The new champions didn’t become this ‘super’ team overnight, despite last off-season’s acquisition of Kevin Durant, added Turner Sports’ Kenny Smith. “The Warriors got good a couple of years ago,” he pointed out, reminding folks that the team won it all in 2015. “People thought they were pretty good, but they became the best team. Klay [Thompson] wasn’t a child prodigy. Steph Curry was not a child prodigy. These guys have developed into that and won 73 games [last season] without Kevin Durant. There are teams that can do what Golden State have done — develop players into this system we see today.”

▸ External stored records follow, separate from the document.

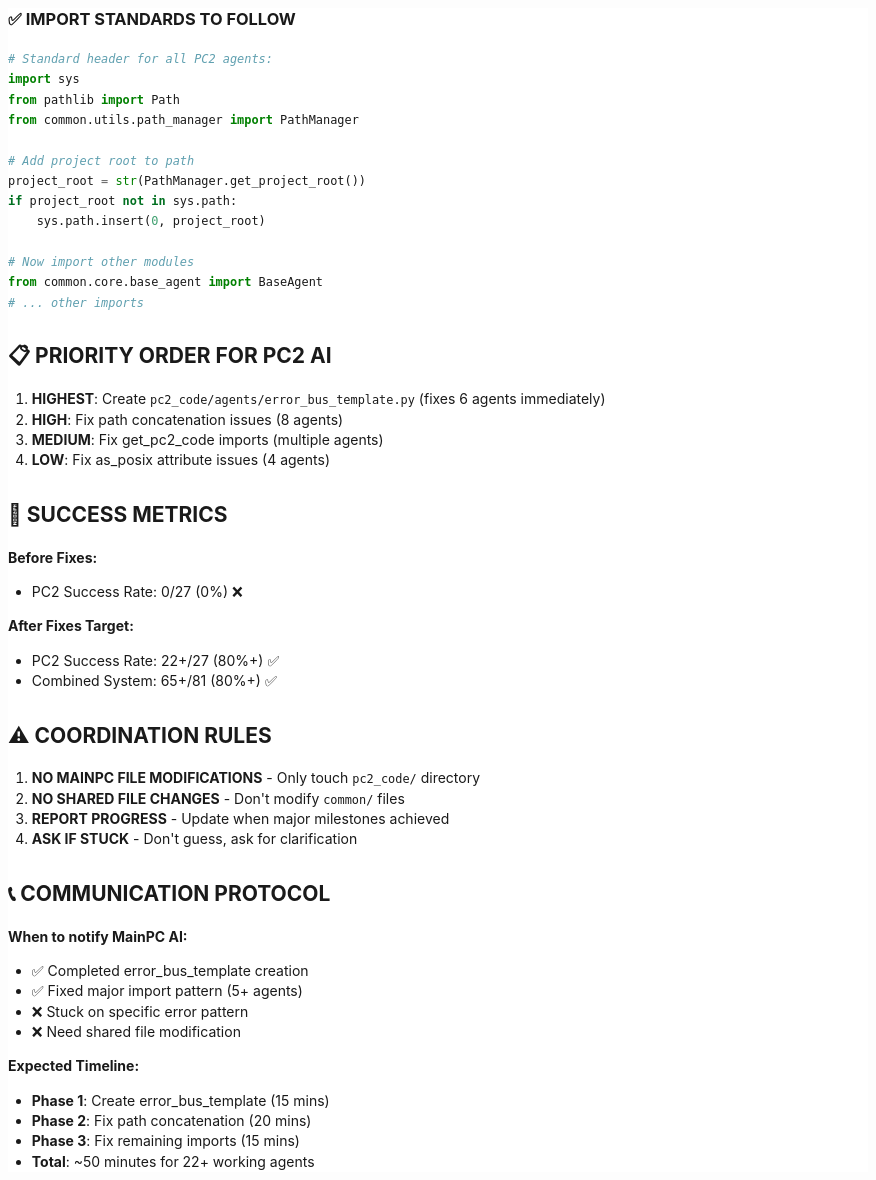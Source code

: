 ### ✅ IMPORT STANDARDS TO FOLLOW
```python
# Standard header for all PC2 agents:
import sys
from pathlib import Path
from common.utils.path_manager import PathManager

# Add project root to path
project_root = str(PathManager.get_project_root())
if project_root not in sys.path:
    sys.path.insert(0, project_root)

# Now import other modules
from common.core.base_agent import BaseAgent
# ... other imports
```

## 📋 PRIORITY ORDER FOR PC2 AI

1. **HIGHEST**: Create `pc2_code/agents/error_bus_template.py` (fixes 6 agents immediately)
2. **HIGH**: Fix path concatenation issues (8 agents)
3. **MEDIUM**: Fix get_pc2_code imports (multiple agents)
4. **LOW**: Fix as_posix attribute issues (4 agents)

## 🎯 SUCCESS METRICS

**Before Fixes:**
- PC2 Success Rate: 0/27 (0%) ❌

**After Fixes Target:**
- PC2 Success Rate: 22+/27 (80%+) ✅
- Combined System: 65+/81 (80%+) ✅

## ⚠️ COORDINATION RULES

1. **NO MAINPC FILE MODIFICATIONS** - Only touch `pc2_code/` directory
2. **NO SHARED FILE CHANGES** - Don't modify `common/` files
3. **REPORT PROGRESS** - Update when major milestones achieved
4. **ASK IF STUCK** - Don't guess, ask for clarification

## 📞 COMMUNICATION PROTOCOL

**When to notify MainPC AI:**
- ✅ Completed error_bus_template creation
- ✅ Fixed major import pattern (5+ agents)  
- ❌ Stuck on specific error pattern
- ❌ Need shared file modification

**Expected Timeline:**
- **Phase 1**: Create error_bus_template (15 mins)
- **Phase 2**: Fix path concatenation (20 mins)
- **Phase 3**: Fix remaining imports (15 mins)
- **Total**: ~50 minutes for 22+ working agents
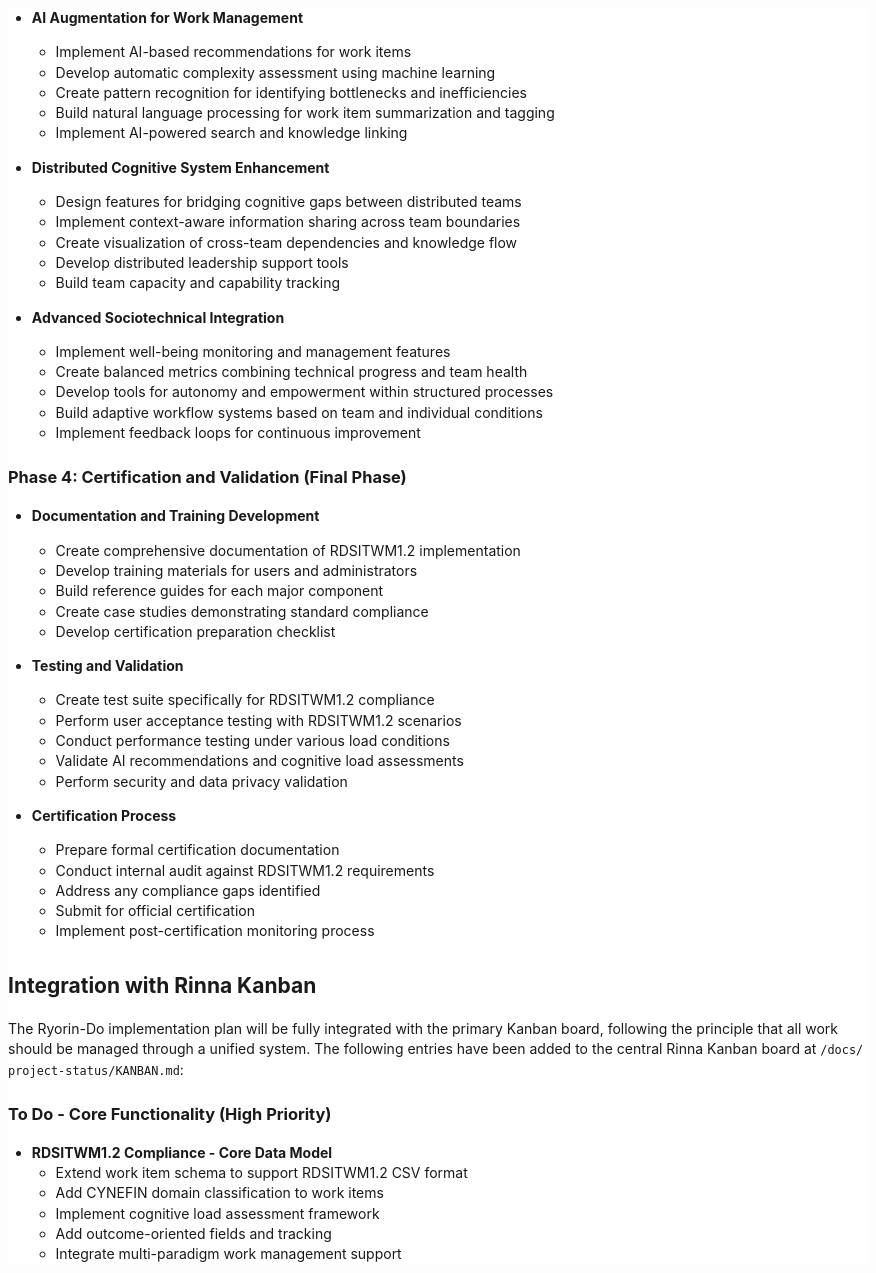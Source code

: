 - **AI Augmentation for Work Management**
  - Implement AI-based recommendations for work items
  - Develop automatic complexity assessment using machine learning
  - Create pattern recognition for identifying bottlenecks and inefficiencies
  - Build natural language processing for work item summarization and tagging
  - Implement AI-powered search and knowledge linking

- **Distributed Cognitive System Enhancement**
  - Design features for bridging cognitive gaps between distributed teams
  - Implement context-aware information sharing across team boundaries
  - Create visualization of cross-team dependencies and knowledge flow
  - Develop distributed leadership support tools
  - Build team capacity and capability tracking

- **Advanced Sociotechnical Integration**
  - Implement well-being monitoring and management features
  - Create balanced metrics combining technical progress and team health
  - Develop tools for autonomy and empowerment within structured processes
  - Build adaptive workflow systems based on team and individual conditions
  - Implement feedback loops for continuous improvement

### Phase 4: Certification and Validation (Final Phase)

- **Documentation and Training Development**
  - Create comprehensive documentation of RDSITWM1.2 implementation
  - Develop training materials for users and administrators
  - Build reference guides for each major component
  - Create case studies demonstrating standard compliance
  - Develop certification preparation checklist

- **Testing and Validation**
  - Create test suite specifically for RDSITWM1.2 compliance
  - Perform user acceptance testing with RDSITWM1.2 scenarios
  - Conduct performance testing under various load conditions
  - Validate AI recommendations and cognitive load assessments
  - Perform security and data privacy validation

- **Certification Process**
  - Prepare formal certification documentation
  - Conduct internal audit against RDSITWM1.2 requirements
  - Address any compliance gaps identified
  - Submit for official certification
  - Implement post-certification monitoring process

## Integration with Rinna Kanban

The Ryorin-Do implementation plan will be fully integrated with the primary Kanban board, following the principle that all work should be managed through a unified system. The following entries have been added to the central Rinna Kanban board at `/docs/project-status/KANBAN.md`:

### To Do - Core Functionality (High Priority)

- **RDSITWM1.2 Compliance - Core Data Model**
  - Extend work item schema to support RDSITWM1.2 CSV format
  - Add CYNEFIN domain classification to work items
  - Implement cognitive load assessment framework
  - Add outcome-oriented fields and tracking
  - Integrate multi-paradigm work management support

Chris Webber, also of Turner Sports, adds that Draymond Green is the undisputed emotional heart of Golden State. “Everybody gets caught up in how he yells at the refs, but they never see how when he yells at the refs, two plays later, he’ll get a charge,” explained Webber, who like Green is a native Michigander. “I’d say [Durant’s] defensive improvement is owed to being around Draymond Green.
“Knowing Draymond Green and his family as long as I’ve known him, I think the best thing that he has to offer is his heart,” continued Webber. “It’s not talking or anything like that. It’s really hard to find a glue guy like that. That’s him really playing, really coming through, showing the team that they can depend on him to do his job every day of being defensive-minded.”
Both Jackson and fellow analyst Jeff Van Gundy were asked if the Warriors are the template on how the game has changed.
“The Warriors are the template for any period of time when you want to be great on offense and great on defense and have a huge talent differential,” assessed Van Gundy. “I think the way the game is being played at the lower levels, the three-point shot is obviously a huge weapon. I don’t think a lot of guys want to take the time, nor do teams want to take the time, to learn about how to effectively use a post player.
“I used to love back in the ‘90s, watching teams play differently,” he continued. “From the Phoenix Suns pushing it up, quick pick-and-rolls with all their great point guards, Kevin Johnson, etc. The Bulls were a mid-tempo team running the triangle. You had Utah with their 1-4 offense. You had Hakeem Olajuwon [and] three-point shooting Rockets. So there were varying styles. I found that more enjoyable to watch when there were different styles.”
“One thing that you realize is the [NBA is a] copycat league, and that’s an unfortunate thing,” surmised Jackson. “Because teams are trying to duplicate what the Warriors are doing without the same cast. I’m talking about three all-time great shooters in Curry, Durant and Thompson in their starting lineup.
“I’m talking about on the defensive end — three great defenders in Durant, Green and Thompson. [Zaza] Pachulia [is] a very good defender. And Steph Curry is very good competitor that understands schemes defensively.
“So you’re trying to copy them when you don’t have the same cast, and it’s not going to bring the same result,” he concluded.